11 Ocak 2012 Çarşamba

**yokluğunun savaşına sarıldı düşlerim**

En büyük savaşlar yokluğuyla başlar düşlerin. Ne zaman unuttun ki hayal kurmayı. Tüm o saldırılara karşı dimdik dururken bedenin. Biliyorum kazanmak için ufacık bir umudunun bile olmadığını. Göründüğünün aksine kırılgandı bedenin. Şimdi hiçbir gücün yenemediği yerdeyiz seninle. Yokluğundayız birilerinin ya da bir şeylerin. Dik dururken bedenlerimiz ruhlarımızın parçalanışını izliyor gözlerimiz. Biliyorum. Burada herkes aynı şeyi söyler birbirine. Kırık bedenlerin mahzeninde, yitip gitmekte düşlerimiz.

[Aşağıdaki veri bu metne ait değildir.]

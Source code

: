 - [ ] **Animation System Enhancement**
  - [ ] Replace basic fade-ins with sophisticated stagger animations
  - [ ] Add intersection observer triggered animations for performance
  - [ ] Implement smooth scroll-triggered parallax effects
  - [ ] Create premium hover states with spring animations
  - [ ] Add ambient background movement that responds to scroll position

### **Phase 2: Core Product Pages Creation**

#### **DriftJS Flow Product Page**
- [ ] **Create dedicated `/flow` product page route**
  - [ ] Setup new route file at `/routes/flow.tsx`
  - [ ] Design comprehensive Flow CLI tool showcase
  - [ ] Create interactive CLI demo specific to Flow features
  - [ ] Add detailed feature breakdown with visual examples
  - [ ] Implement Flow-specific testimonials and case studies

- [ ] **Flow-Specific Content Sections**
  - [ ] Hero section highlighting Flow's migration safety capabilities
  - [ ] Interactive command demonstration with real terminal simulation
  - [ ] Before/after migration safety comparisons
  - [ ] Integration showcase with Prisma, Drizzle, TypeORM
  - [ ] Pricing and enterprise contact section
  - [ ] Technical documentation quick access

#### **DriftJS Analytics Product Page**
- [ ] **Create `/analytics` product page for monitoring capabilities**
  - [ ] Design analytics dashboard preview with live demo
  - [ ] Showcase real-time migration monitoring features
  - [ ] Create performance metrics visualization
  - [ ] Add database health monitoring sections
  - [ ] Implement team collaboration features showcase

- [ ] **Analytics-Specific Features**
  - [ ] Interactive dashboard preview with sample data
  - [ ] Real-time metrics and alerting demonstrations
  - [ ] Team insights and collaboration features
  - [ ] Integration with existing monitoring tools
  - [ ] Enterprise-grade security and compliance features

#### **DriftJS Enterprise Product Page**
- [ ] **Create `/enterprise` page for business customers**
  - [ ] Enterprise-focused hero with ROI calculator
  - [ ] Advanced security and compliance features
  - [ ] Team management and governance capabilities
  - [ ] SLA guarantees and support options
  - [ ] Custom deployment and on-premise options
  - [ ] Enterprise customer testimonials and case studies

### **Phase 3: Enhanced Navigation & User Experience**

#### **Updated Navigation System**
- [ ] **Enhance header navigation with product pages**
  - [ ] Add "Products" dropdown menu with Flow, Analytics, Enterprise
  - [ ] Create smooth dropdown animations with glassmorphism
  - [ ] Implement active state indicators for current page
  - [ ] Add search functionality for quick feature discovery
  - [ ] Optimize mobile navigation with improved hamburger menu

Düşüp duruyoruz yükseklerden denizlere. Su soğuk. İçimi yakan bu acıyı dindirmese de, biliyorum kovacak tüm düşleri bedenimden. Biliyorum daha çok acımayacak yokluğun. Daha fazla dokunamaz hiçbir şey sensizliğime.

Şimdi derinlerdeyiz. Bedenin taş kesilmiş, ruhun hala yokluğun alevinde. Sorgusuz sualsiz inandığın her insan bir düş çaldı kırık bedeninden. Dik duruşun tam da bu yüzden. Ne zaman çalsalar düşlerini boş kalan o yeri kalbindeki vicdanınla örttün hep. Öyle çok çaldılar ki düşlerini ne zaman sana dokunsa birileri hissederdi kalbinde atan özlemleri.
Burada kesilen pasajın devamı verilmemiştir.